The Reluctant Scrum Product Owner
We started off looking for where all the traditional software development roles fit in Scrum. In the process we concluded that many of the roles are either the direct responsibility of the Product Owner or abstracted from the team behind the Product Owner. This conclusion is both powerful and problematic.
The Product Owner is a powerful construct because it solves two significant problems for the team. By virtue of having total ownership of the product direction, the Product Owner sets context. They give the team a single place to learn what needs to be done and why it is important to the business. The Product Owner also provides for coordination. They get to set priority and decide when the team has met its objectives.
Think about what happens when we don’t have a Product Owner working with the team. We might have excellent technologists, but no sense of the bigger market picture. If we sub out the Product Owner for a Business Analyst or Project Manager… we get the some of the coordination… some of the context… but little of of the vision. If we just have a Product Manager, we get much more of the context… but we are going to loose quite a bit of the coordination.
We lose the Single Wringable Neck. We must have both context and coordination for a successful agile team.
The Product Owner is problematic on several fronts. Most organizations have not hired single individuals with the breadth of skills necessary to fill the position. These skills rest with specialists… Business Analysts, Project Managers, and Product Managers. Do we convert these people to Product Owners? Can we train them with the new skills required to be a successful Product Owner? Will the organization trust these folks to be that Single Wringable Neck?
What if we hire from the outside? What do we do with our talented, dedicated, and most importantly…. knowledgeable traditionalists? Do we just let them all go? Is our organization structured such that a single person can do everything necessary to provide context and coordination for the team? Will we will able to find enough super human product owners to drive our mission critical products? What do we do while we are in transition?
This issue is BIG for small teams and mid-size organizations. It is even BIGGER for companies that want to do an enterprise agile roll-out. These are places where context will never be set by a single individual and coordination must happen on a much grander scale.
Let’s Start Small
We’ll start by looking at context and coordination issues on a small team and see what happens as that team tries to scale.

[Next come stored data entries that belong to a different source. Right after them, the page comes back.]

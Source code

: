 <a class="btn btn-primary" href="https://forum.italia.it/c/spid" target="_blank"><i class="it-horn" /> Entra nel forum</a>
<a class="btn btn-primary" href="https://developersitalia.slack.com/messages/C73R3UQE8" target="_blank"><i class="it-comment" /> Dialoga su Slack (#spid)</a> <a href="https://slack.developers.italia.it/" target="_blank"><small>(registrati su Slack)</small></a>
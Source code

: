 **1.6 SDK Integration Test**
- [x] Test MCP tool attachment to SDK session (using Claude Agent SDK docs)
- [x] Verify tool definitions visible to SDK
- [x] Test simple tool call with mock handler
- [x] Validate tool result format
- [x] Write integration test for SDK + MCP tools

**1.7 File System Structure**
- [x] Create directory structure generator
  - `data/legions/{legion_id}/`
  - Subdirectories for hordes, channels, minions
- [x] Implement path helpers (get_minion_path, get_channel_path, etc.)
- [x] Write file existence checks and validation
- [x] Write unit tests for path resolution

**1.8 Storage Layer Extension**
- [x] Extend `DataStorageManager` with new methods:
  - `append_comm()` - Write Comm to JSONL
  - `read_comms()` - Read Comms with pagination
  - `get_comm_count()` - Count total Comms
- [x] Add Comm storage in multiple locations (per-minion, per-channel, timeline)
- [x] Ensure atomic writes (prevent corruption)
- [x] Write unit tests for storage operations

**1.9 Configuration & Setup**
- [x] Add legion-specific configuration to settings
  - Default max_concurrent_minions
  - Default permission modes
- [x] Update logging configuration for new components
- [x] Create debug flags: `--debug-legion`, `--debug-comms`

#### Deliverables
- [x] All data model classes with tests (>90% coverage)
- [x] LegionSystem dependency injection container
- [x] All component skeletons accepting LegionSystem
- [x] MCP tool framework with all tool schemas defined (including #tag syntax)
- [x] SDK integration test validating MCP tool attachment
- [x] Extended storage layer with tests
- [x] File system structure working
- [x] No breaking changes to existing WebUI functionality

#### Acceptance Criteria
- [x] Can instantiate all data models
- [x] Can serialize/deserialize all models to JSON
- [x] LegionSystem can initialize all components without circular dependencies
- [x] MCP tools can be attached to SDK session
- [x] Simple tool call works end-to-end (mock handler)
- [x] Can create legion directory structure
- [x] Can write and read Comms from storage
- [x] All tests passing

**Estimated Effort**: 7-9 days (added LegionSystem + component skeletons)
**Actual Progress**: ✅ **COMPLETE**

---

This picture describes our simple agile scenario. We have a single Product Owner working with a small team of 6-8 people… for this example, a team of generalists.
From the team’s point of view, the Product Owner has 100% responsibility for defining the context for the team. They create the product backlog, determine acceptance criteria, get the backlog ready for the team to build, and work with the team on a day to day basis to develop the emerging product. They own the product vision in its entirety.
In this example, the Product Owner also owns coordination. They set the priority of the backlog and thus the build order. If any trade-offs need to be made during the sprint, the Product Owner gets to make the call. At the end of the sprint, the Product Owner decides if the feature meets the acceptance criteria defined at the beginning of the sprint. They get to say when we are done.
Think about the kind of organization we are describing… probably a small start-up with a single visionary leader and a team of developers. There is no time or money for any unnecessary overhead, it is all about getting the product ready for market. There is no accountability to anyone other than the single stakeholder.
You might also see this model used on a small departmental IT project… someplace where there are no dependencies on any other part of the organization. This could be something like a small departmental website or maybe a homegrown accounting solution. These scenarios are optimally agile and optimally unconstrained… but do they reflect the reality of most organizations adopting agile? Probably not.